My friend, Laurel Ashton, was driving to the vigil for Jesus Huerta, a 17-year-old who died while in police custody, when she stopped at a traffic light to see people running away from police and her car was engulfed in tear gas.
“I hope everyone is safe and far away from the police right now,” she wrote.
Huerta was in the back seat of a police car in November, arrested for trespass, when police say he shot himself in the head with a gun that did not belong to police. Since police are supposed to search people before they are placed in the car, no one knows where the gun came from or to whom it belonged.
Both Huerta’s family and police called for peaceful protest, but Thursday night’s vigil turned violent. Police say participants carried banners and shouted obscenities at them and began throwing bottles and other objects at them.
Police answered with tear gas and billy clubs, just as they did at the 1968 Democratic Convention in Chicago.
As protesters neared police headquarters, they were met by a line of officers in riot gear, as though those in the protest were presumed to be violent.
Police knew about the vigil, and although no one had applied for a permit, they say they allowed the event to go on. But they met protesters with a barricade of officers dressed for combat. What the hell did they expect the response to be?
Nothing bad happened until after protesters were met by riot police and some of the protesters began shouting.
Those doing the shouting were in the wrong, but did they deserve being met with full force? I don’t think so. It was an over-reaction by police.

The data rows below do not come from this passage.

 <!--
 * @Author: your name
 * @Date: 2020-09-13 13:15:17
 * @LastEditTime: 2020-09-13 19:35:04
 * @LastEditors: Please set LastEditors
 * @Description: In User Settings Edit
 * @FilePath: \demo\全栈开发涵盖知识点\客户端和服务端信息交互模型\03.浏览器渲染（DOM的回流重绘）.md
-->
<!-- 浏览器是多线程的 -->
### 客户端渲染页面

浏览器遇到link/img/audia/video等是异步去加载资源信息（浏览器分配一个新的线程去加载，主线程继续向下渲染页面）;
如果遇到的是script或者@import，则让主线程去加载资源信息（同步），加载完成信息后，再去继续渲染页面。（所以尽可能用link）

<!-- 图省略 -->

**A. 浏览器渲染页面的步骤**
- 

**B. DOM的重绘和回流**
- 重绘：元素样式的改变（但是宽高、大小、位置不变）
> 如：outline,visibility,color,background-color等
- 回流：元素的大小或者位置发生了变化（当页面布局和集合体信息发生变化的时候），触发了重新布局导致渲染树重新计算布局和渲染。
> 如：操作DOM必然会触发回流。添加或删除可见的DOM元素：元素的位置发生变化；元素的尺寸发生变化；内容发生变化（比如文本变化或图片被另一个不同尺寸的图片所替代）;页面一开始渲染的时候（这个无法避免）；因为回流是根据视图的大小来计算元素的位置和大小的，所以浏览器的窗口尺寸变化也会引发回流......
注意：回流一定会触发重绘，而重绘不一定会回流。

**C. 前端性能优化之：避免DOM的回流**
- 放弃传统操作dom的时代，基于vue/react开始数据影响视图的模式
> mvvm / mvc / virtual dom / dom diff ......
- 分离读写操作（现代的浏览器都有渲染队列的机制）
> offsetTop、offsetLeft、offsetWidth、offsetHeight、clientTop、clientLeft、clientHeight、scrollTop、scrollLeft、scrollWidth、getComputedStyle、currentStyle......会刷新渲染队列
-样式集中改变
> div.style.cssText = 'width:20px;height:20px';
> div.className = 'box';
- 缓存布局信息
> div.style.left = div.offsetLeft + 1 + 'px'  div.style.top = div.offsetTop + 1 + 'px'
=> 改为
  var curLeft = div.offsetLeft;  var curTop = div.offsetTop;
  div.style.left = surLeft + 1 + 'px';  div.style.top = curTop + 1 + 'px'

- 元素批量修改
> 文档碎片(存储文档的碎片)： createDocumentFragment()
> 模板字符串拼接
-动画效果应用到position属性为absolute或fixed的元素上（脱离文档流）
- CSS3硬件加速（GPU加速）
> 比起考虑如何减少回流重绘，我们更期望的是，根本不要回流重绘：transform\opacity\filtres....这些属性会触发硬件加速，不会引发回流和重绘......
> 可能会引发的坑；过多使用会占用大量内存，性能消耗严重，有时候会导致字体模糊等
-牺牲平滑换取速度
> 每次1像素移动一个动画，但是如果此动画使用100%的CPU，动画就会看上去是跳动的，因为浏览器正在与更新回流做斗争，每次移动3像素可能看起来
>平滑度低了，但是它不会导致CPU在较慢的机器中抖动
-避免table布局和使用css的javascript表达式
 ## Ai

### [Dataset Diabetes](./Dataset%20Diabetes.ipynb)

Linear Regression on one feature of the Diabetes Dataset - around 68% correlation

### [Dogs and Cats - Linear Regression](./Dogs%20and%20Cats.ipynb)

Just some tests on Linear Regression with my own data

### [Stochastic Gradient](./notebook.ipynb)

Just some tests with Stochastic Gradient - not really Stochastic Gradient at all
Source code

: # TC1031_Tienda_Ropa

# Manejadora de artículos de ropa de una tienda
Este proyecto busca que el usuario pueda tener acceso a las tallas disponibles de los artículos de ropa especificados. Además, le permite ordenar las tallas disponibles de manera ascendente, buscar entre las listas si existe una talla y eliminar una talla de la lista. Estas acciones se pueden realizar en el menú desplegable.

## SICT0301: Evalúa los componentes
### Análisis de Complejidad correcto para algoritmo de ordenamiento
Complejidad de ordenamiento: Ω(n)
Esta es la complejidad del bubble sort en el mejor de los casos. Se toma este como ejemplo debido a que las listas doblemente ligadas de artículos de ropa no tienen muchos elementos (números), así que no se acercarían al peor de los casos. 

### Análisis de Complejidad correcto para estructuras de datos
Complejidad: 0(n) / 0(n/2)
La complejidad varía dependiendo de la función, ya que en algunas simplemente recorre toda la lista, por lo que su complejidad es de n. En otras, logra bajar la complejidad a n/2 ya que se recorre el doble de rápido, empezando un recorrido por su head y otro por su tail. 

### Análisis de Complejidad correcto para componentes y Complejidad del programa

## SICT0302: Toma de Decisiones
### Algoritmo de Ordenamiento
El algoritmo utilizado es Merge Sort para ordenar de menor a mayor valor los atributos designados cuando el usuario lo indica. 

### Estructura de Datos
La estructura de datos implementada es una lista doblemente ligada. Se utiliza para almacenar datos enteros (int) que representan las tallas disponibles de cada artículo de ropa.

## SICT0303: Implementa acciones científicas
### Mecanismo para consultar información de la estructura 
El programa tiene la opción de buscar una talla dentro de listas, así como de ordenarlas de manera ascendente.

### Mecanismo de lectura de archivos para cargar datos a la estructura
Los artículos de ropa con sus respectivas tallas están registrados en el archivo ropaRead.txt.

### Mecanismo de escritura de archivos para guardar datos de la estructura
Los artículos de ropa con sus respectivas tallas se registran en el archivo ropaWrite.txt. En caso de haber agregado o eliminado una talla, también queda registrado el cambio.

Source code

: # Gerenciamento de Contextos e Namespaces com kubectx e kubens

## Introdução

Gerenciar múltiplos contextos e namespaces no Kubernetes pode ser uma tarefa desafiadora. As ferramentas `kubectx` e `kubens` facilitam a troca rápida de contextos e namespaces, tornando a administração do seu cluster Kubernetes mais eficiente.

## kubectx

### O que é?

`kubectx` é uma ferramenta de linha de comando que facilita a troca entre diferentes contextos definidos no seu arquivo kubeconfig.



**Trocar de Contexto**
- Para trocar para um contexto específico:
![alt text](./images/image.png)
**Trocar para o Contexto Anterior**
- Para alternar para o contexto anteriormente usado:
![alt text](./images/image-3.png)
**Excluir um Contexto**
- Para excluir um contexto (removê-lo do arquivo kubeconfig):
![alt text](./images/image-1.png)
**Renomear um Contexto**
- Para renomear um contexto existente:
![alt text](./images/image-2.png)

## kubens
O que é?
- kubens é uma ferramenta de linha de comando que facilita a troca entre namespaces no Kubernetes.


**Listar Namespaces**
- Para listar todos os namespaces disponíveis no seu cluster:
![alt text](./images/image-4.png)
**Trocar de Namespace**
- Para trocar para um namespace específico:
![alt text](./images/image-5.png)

There must be a better way to do this. Are police so frightened of citizens that they have to show up to a vigil in riot gear? Do they not realize this will provoke people who already distrust them?
The whole thing could have been defused by police offering to protect vigil participants instead of attacking them. Police are supposed to keep the peace, not provoke violence.
We need answers to the questions surrounding the death of a 17-year-old who was arrested for trespassing. We do not need attacks from police on the people who are asking the questions.
We now also need answers to questions about why police over-reacted and why participants in a protest were told they would be arrested for unlawful assembly after police allowed the march to go on and why protesters were met with tear gas and billy clubs.
I’m not saying everyone in the crowd was blameless, but the response was overblown and overly violent.